[Dataset entries]
——

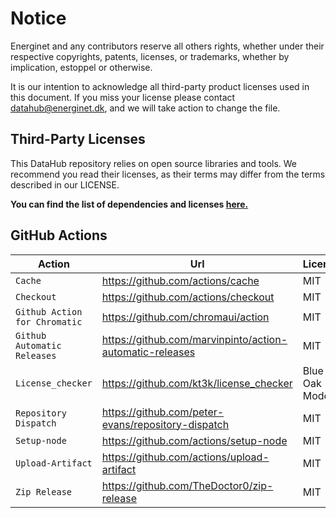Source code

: # Notice

Energinet and any contributors reserve all others rights, whether under their respective copyrights, patents, licenses, or trademarks, whether by implication, estoppel or otherwise.

It is our intention to acknowledge all third-party product licenses used in this document. If you miss your license please contact <datahub@energinet.dk>, and we will take action to change the file.

## Third-Party Licenses

This DataHub repository relies on open source libraries and tools. We recommend you read their licenses, as their terms may differ from the terms described in our LICENSE.

**You can find the list of dependencies and licenses [here.](PRODUCTION_DEPENDENCIES.md)**

## GitHub Actions

| Action                        | Url                                                        | License        |
| ----------------------------- | ---------------------------------------------------------- | -------------- |
| `Cache`                       | <https://github.com/actions/cache>                         | MIT            |
| `Checkout`                    | <https://github.com/actions/checkout>                      | MIT            |
| `Github Action for Chromatic` | <https://github.com/chromaui/action>                       | MIT            |
| `Github Automatic Releases`   | <https://github.com/marvinpinto/action-automatic-releases> | MIT            |
| `License_checker`             | <https://github.com/kt3k/license_checker>                  | Blue Oak Model |
| `Repository Dispatch`         | <https://github.com/peter-evans/repository-dispatch>       | MIT            |
| `Setup-node`                  | <https://github.com/actions/setup-node>                    | MIT            |
| `Upload-Artifact`             | <https://github.com/actions/upload-artifact>               | MIT            |
| `Zip Release`                 | <https://github.com/TheDoctor0/zip-release>                | MIT            |
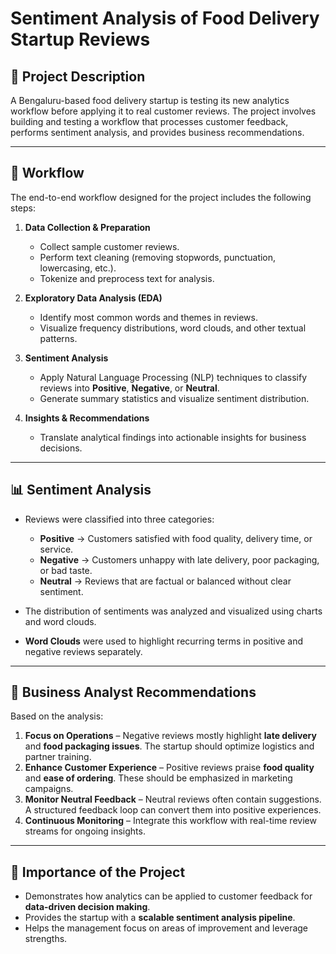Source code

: # Sentiment Analysis of Food Delivery Startup Reviews

## 📌 Project Description

A Bengaluru-based food delivery startup is testing its new analytics workflow before applying it to real customer reviews. The project involves building and testing a workflow that processes customer feedback, performs sentiment analysis, and provides business recommendations.

---

## 🔄 Workflow

The end-to-end workflow designed for the project includes the following steps:

1. **Data Collection & Preparation**

   * Collect sample customer reviews.
   * Perform text cleaning (removing stopwords, punctuation, lowercasing, etc.).
   * Tokenize and preprocess text for analysis.

2. **Exploratory Data Analysis (EDA)**

   * Identify most common words and themes in reviews.
   * Visualize frequency distributions, word clouds, and other textual patterns.

3. **Sentiment Analysis**

   * Apply Natural Language Processing (NLP) techniques to classify reviews into **Positive**, **Negative**, or **Neutral**.
   * Generate summary statistics and visualize sentiment distribution.

4. **Insights & Recommendations**

   * Translate analytical findings into actionable insights for business decisions.

---

## 📊 Sentiment Analysis

* Reviews were classified into three categories:

  * **Positive** → Customers satisfied with food quality, delivery time, or service.
  * **Negative** → Customers unhappy with late delivery, poor packaging, or bad taste.
  * **Neutral** → Reviews that are factual or balanced without clear sentiment.

* The distribution of sentiments was analyzed and visualized using charts and word clouds.

* **Word Clouds** were used to highlight recurring terms in positive and negative reviews separately.

---

## 📝 Business Analyst Recommendations

Based on the analysis:

1. **Focus on Operations** – Negative reviews mostly highlight **late delivery** and **food packaging issues**. The startup should optimize logistics and partner training.
2. **Enhance Customer Experience** – Positive reviews praise **food quality** and **ease of ordering**. These should be emphasized in marketing campaigns.
3. **Monitor Neutral Feedback** – Neutral reviews often contain suggestions. A structured feedback loop can convert them into positive experiences.
4. **Continuous Monitoring** – Integrate this workflow with real-time review streams for ongoing insights.

---

## 🚀 Importance of the Project

* Demonstrates how analytics can be applied to customer feedback for **data-driven decision making**.
* Provides the startup with a **scalable sentiment analysis pipeline**.
* Helps the management focus on areas of improvement and leverage strengths.

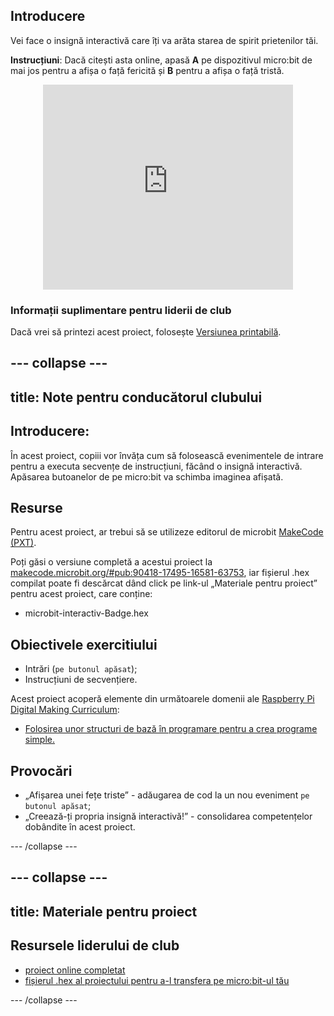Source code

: ## Introducere

Vei face o insignă interactivă care îți va arăta starea de spirit prietenilor tăi.

**Instrucțiuni**: Dacă citești asta online, apasă **A** pe dispozitivul micro:bit de mai jos pentru a afișa o față fericită și **B** pentru a afișa o față tristă.

<div class="trinket" style="width:400px;margin: 0 auto;">
<div style="position:relative;height:0;padding-bottom:81.97%;overflow:hidden;"><iframe style="position:absolute;top:0;left:0;width:100%;height:100%;" src="https://makecode.microbit.org/---run?id=_M6yLfbemfPUv" allowfullscreen="allowfullscreen" sandbox="allow-popups allow-scripts allow-same-origin" frameborder="0"></iframe></div>
</div>

### Informații suplimentare pentru liderii de club

Dacă vrei să printezi acest proiect, folosește [Versiunea printabilă](https://projects.raspberrypi.org/en/projects/interactive-badge/print).

## \--- collapse \---

## title: Note pentru conducătorul clubului

## Introducere:

În acest proiect, copiii vor învăța cum să folosească evenimentele de intrare pentru a executa secvențe de instrucțiuni, făcând o insignă interactivă. Apăsarea butoanelor de pe micro:bit va schimba imaginea afișată.

## Resurse

Pentru acest proiect, ar trebui să se utilizeze editorul de microbit [MakeCode (PXT)](http://jumpto.cc/pxt-new).

Poți găsi o versiune completă a acestui proiect la [makecode.microbit.org/#pub:90418-17495-16581-63753](https://makecode.microbit.org/#pub:90418-17495-16581-63753), iar fișierul .hex compilat poate fi descărcat dând click pe link-ul „Materiale pentru proiect” pentru acest proiect, care conține:

* microbit-interactiv-Badge.hex

## Obiectivele exercitiului

* Intrări (`pe butonul apăsat`);
* Instrucțiuni de secvențiere.

Acest proiect acoperă elemente din următoarele domenii ale [Raspberry Pi Digital Making Curriculum](http://rpf.io/curriculum):

* [Folosirea unor structuri de bază în programare pentru a crea programe simple.](https://www.raspberrypi.org/curriculum/programming/creator)

## Provocări

* „Afișarea unei fețe triste” - adăugarea de cod la un nou eveniment `pe butonul apăsat`;
* „Creează-ți propria insignă interactivă!” - consolidarea competențelor dobândite în acest proiect.

\--- /collapse \---

## \--- collapse \---

## title: Materiale pentru proiect

## Resursele liderului de club

* [proiect online completat](https://makecode.microbit.org/#pub:90418-17495-16581-63753)
* [fișierul .hex al proiectului pentru a-l transfera pe micro:bit-ul tău](resources/microbit-Interactive-Badge.hex)

\--- /collapse \---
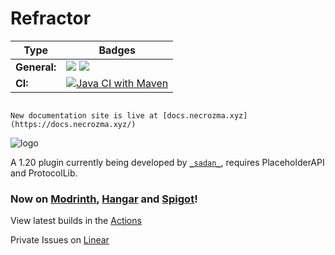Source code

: # Refractor
| Type              | Badges                                                                                                                                                                                                                                                                                                                                                                               |
|-------------------|--------------------------------------------------------------------------------------------------------------------------------------------------------------------------------------------------------------------------------------------------------------------------------------------------------------------------------------------------------------------------------------|
| **General:**      | ![](https://img.shields.io/badge/Version-4.2-blue) ![](https://img.shields.io/badge/Supports%3A%20-Spigot%201.20-orange)                                                                        |                                             |
| **CI:**   | [![Java CI with Maven](https://github.com/TheBozzz34/Refractor/actions/workflows/maven.yml/badge.svg?branch=master)](https://github.com/TheBozzz34/Refractor/actions/workflows/maven.yml) |
                                                                                                                                                                                                                                                                                                                                                                                                                                              New documentation site is live at [docs.necrozma.xyz](https://docs.necrozma.xyz/)


![logo](https://bstats.org/signatures/bukkit/Refractor.svg)

A 1.20 plugin currently being developed by [`_sadan_`](https://discordapp.com/users/457659194535837727), requires PlaceholderAPI and ProtocolLib.


### Now on [Modrinth](https://modrinth.com/plugin/refractor), [Hangar](https://hangar.papermc.io/necrozma/Refractor) and [Spigot](https://www.spigotmc.org/resources/refractor.96459/)!


View latest builds in the [Actions](https://github.com/TheBozzz34/Refractor/actions/workflows/maven.yml)

Private Issues on [Linear](https://linear.app/refractor)

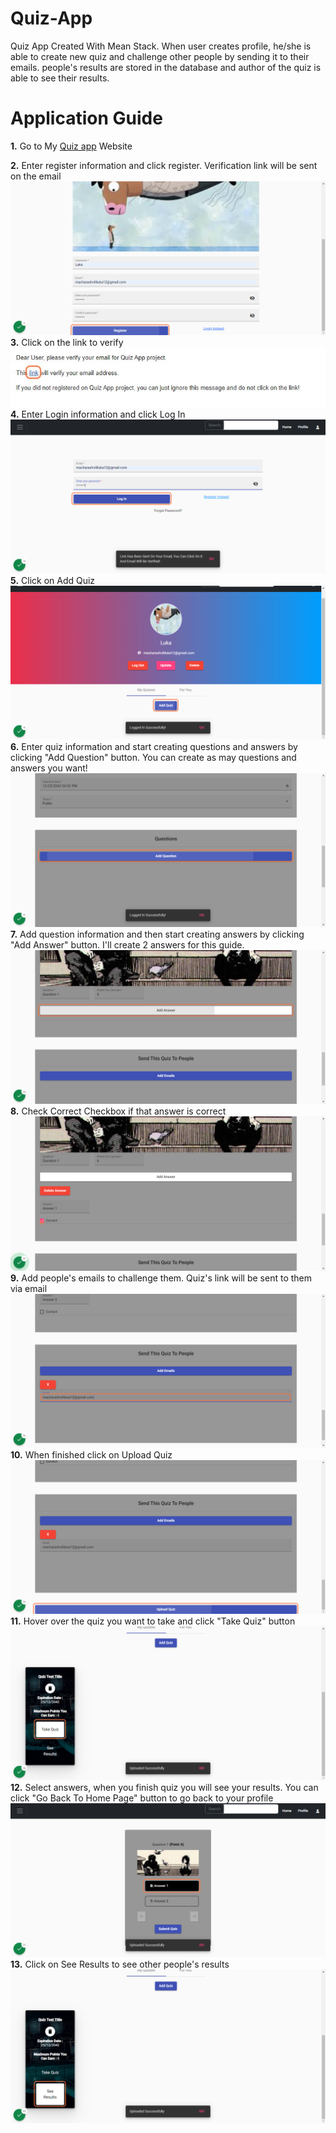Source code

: # Quiz-App

Quiz App Created With Mean Stack. When user creates profile, he/she is able to create new quiz and challenge other people by sending it to their emails. people's results are stored in the database and author of the quiz is able to see their results.

# Application Guide

**1.** Go to My [Quiz app](https://quiz-b385b.web.app/register) Website
<br />

**2.** Enter register information and click register. Verification link will be sent on the email
![](readmeimages/readmeimage1.png)
<br />
**3.** Click on the link to verify
<br />
![](readmeimages/readmeimage2.jpg)
<br />
**4.** Enter Login information and click Log In
![](readmeimages/readmeimage3.png)
<br />
**5.** Click on Add Quiz
![](readmeimages/readmeimage4.png)
<br />
**6.** Enter quiz information and start creating questions and answers by clicking "Add Question" button. You can create as may questions and answers you want!
![](readmeimages/readmeimage5.png)
<br />
**7.** Add question information and then start creating answers by clicking "Add Answer" button. I'll create 2 answers for this guide.
![](readmeimages/readmeimage6.png)
<br />
**8.** Check Correct Checkbox if that answer is correct
![](readmeimages/readmeimage7.png)
<br />
**9.** Add people's emails to challenge them. Quiz's link will be sent to them via email
![](readmeimages/readmeimage8.png)
<br />
**10.** When finished click on Upload Quiz
![](readmeimages/readmeimage9.png)
<br />
**11.** Hover over the quiz you want to take and click "Take Quiz" button
![](readmeimages/readmeimage10.png)
<br />
**12.** Select answers, when you finish quiz you will see your results. You can click "Go Back To Home Page" button to go back to your profile
![](readmeimages/readmeimage11.png)
<br />
**13.** Click on See Results to see other people's results
![](readmeimages/readmeimage12.png)
<br />
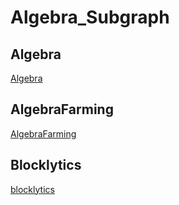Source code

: # Algebra_Subgraph

## Algebra

[Algebra](Algebra/README.md)

## AlgebraFarming

[AlgebraFarming](AlgebraFarming/README.md)

## Blocklytics

[blocklytics](blocklytics/README.md)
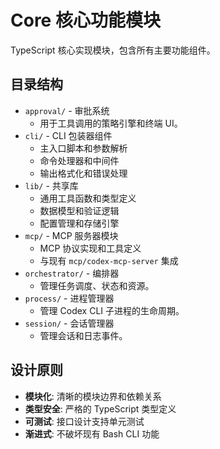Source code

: # Core 核心功能模块

TypeScript 核心实现模块，包含所有主要功能组件。

## 目录结构

- `approval/` - 审批系统
  - 用于工具调用的策略引擎和终端 UI。
- `cli/` - CLI 包装器组件
  - 主入口脚本和参数解析
  - 命令处理器和中间件
  - 输出格式化和错误处理
- `lib/` - 共享库
  - 通用工具函数和类型定义
  - 数据模型和验证逻辑
  - 配置管理和存储引擎
- `mcp/` - MCP 服务器模块
  - MCP 协议实现和工具定义
  - 与现有 `mcp/codex-mcp-server` 集成
- `orchestrator/` - 编排器
  - 管理任务调度、状态和资源。
- `process/` - 进程管理器
  - 管理 Codex CLI 子进程的生命周期。
- `session/` - 会话管理器
  - 管理会话和日志事件。

## 设计原则

- **模块化**: 清晰的模块边界和依赖关系
- **类型安全**: 严格的 TypeScript 类型定义
- **可测试**: 接口设计支持单元测试
- **渐进式**: 不破坏现有 Bash CLI 功能
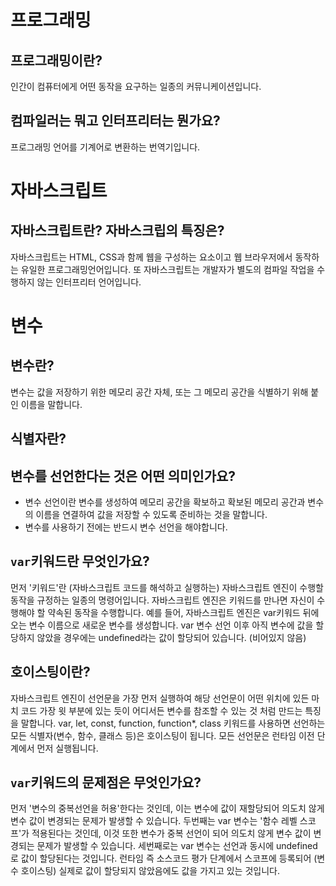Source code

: # 프로그래밍

## 프로그래밍이란?

인간이 컴퓨터에게 어떤 동작을 요구하는 일종의 커뮤니케이션입니다.

## 컴파일러는 뭐고 인터프리터는 뭔가요?

프로그래밍 언어를 기계어로 변환하는 번역기입니다.

# 자바스크립트

## 자바스크립트란? 자바스크립의 특징은?

자바스크립트는 HTML, CSS과 함께 웹을 구성하는 요소이고 웹 브라우저에서 동작하는 유일한 프로그래밍언어입니다.
또 자바스크립트는 개발자가 별도의 컴파일 작업을 수행하지 않는 인터프리터 언어입니다.

# 변수

## 변수란?

변수는 값을 저장하기 위한 메모리 공간 자체, 또는 그 메모리 공간을 식별하기 위해 붙인 이름을 말합니다.

## 식별자란?

## 변수를 선언한다는 것은 어떤 의미인가요?

- 변수 선언이란 변수를 생성하여 메모리 공간을 확보하고 확보된 메모리 공간과 변수의 이름을 연결하여 값을 저장할 수 있도록 준비하는 것을 말합니다.
- 변수를 사용하기 전에는 반드시 변수 선언을 해야합니다.

## `var`키워드란 무엇인가요?

먼저 '키워드'란 (자바스크립트 코드를 해석하고 실행하는) 자바스크립트 엔진이 수행할 동작을 규정하는 일종의 명령어입니다.
자바스크립트 엔진은 키워드를 만나면 자신이 수행해야 할 약속된 동작을 수행합니다. 예를 들어, 자바스크립트 엔진은 var키워드 뒤에 오는 변수 이름으로 새로운 변수를 생성합니다.
var 변수 선언 이후 아직 변수에 값을 할당하지 않았을 경우에는 undefined라는 값이 할당되어 있습니다. (비어있지 않음)

## 호이스팅이란?

자바스크립트 엔진이 선언문을 가장 먼저 실행하여 해당 선언문이 어떤 위치에 있든 마치 코드 가장 윗 부분에 있는 듯이 어디서든 변수를 참조할 수 있는 것 처럼 만드는 특징을 말합니다.
var, let, const, function, function\*, class 키워드를 사용하면 선언하는 모든 식별자(변수, 함수, 클래스 등)은 호이스팅이 됩니다. 모든 선언문은 런타임 이전 단계에서 먼저 실행됩니다.

## `var`키워드의 문제점은 무엇인가요?

먼저 '변수의 중복선언을 허용'한다는 것인데, 이는 변수에 값이 재할당되어 의도치 않게 변수 값이 변경되는 문제가 발생할 수 있습니다.
두번째는 var 변수는 '함수 레벨 스코프'가 적용된다는 것인데, 이것 또한 변수가 중복 선언이 되어 의도치 않게 변수 값이 변경되는 문제가 발생할 수 있습니다.
세번째로는 var 변수는 선언과 동시에 undefined로 값이 할당된다는 것입니다. 런타임 즉 소스코드 평가 단계에서 스코프에 등록되어 (변수 호이스팅) 실제로 값이 할당되지 않았음에도 값을 가지고 있는 것입니다.
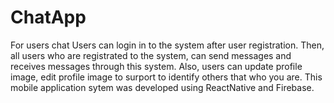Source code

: # ChatApp
For users chat 
Users can login in to the system after user registration.
Then, all users who are registrated to the system, can send messages and receives messages through this system.
Also, users can update profile image, edit profile image to surport to identify others that who you are.
This mobile application sytem was developed using ReactNative and Firebase.
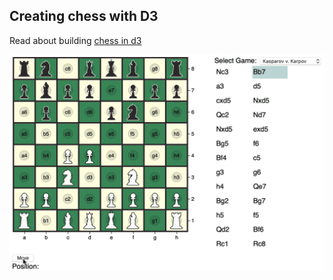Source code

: ## Creating chess with D3

Read  about building [chess in d3](https://matthewdhull.github.io/chess/) 

![Chess Demo](img/move_indicator.gif)

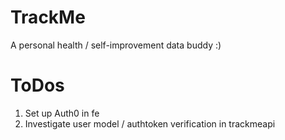 # TrackMe

A personal health / self-improvement data buddy :)

# ToDos
1. Set up Auth0 in fe
2. Investigate user model / authtoken verification in trackmeapi
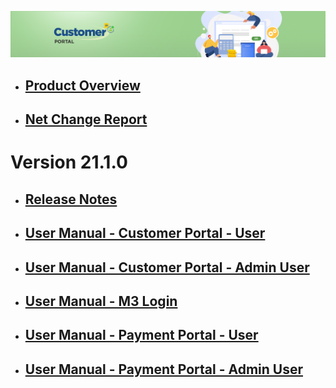 ![LeanSwift Customer Portal](https://github.com/leanswift/leanswift.github.io/blob/LCP-147/Customerportal/src/images/customer-portal/front-end-user/CP_banner.jpg)

- ## [Product Overview](21.1.0/overview-customer-portal.md)

- ## [Net Change Report](net-change-report.md)


# Version 21.1.0

- ## [Release Notes](customer-portal/21.1.0/release-notes-customer-portal.md)

- ## [User Manual - Customer Portal - User](customer-portal/21.1.0/UserManual-CustomerPortal-FrontEndUser.md)

- ## [User Manual - Customer Portal - Admin User](customer-portal/21.1.0/UserManual-CustomerPortal-AdminUser.md)

- ## [User Manual - M3 Login](add-ons/m3-login/UserManual-M3LoginModule-AdminUser.md)

- ## [User Manual - Payment Portal - User](add-ons/payment-portal/UserManual-PaymentModule-CustomerPortal-FrontEndUser.md)

- ## [User Manual - Payment Portal - Admin User](add-ons/payment-portal/UserManual-PaymentModule-CustomerPortal-AdminUser.md)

——

Please copy the lines above from the line with "4. **Continuous Monitoring**" up to and including the line with "and leverage strengths.", exactly as written and with nothing else.

● **Output for this task**
4. **Continuous Monitoring** – Integrate this workflow with real-time review streams for ongoing insights.

---

## 🚀 Importance of the Project

* Demonstrates how analytics can be applied to customer feedback for **data-driven decision making**.
* Provides the startup with a **scalable sentiment analysis pipeline**.
* Helps the management focus on areas of improvement and leverage strengths.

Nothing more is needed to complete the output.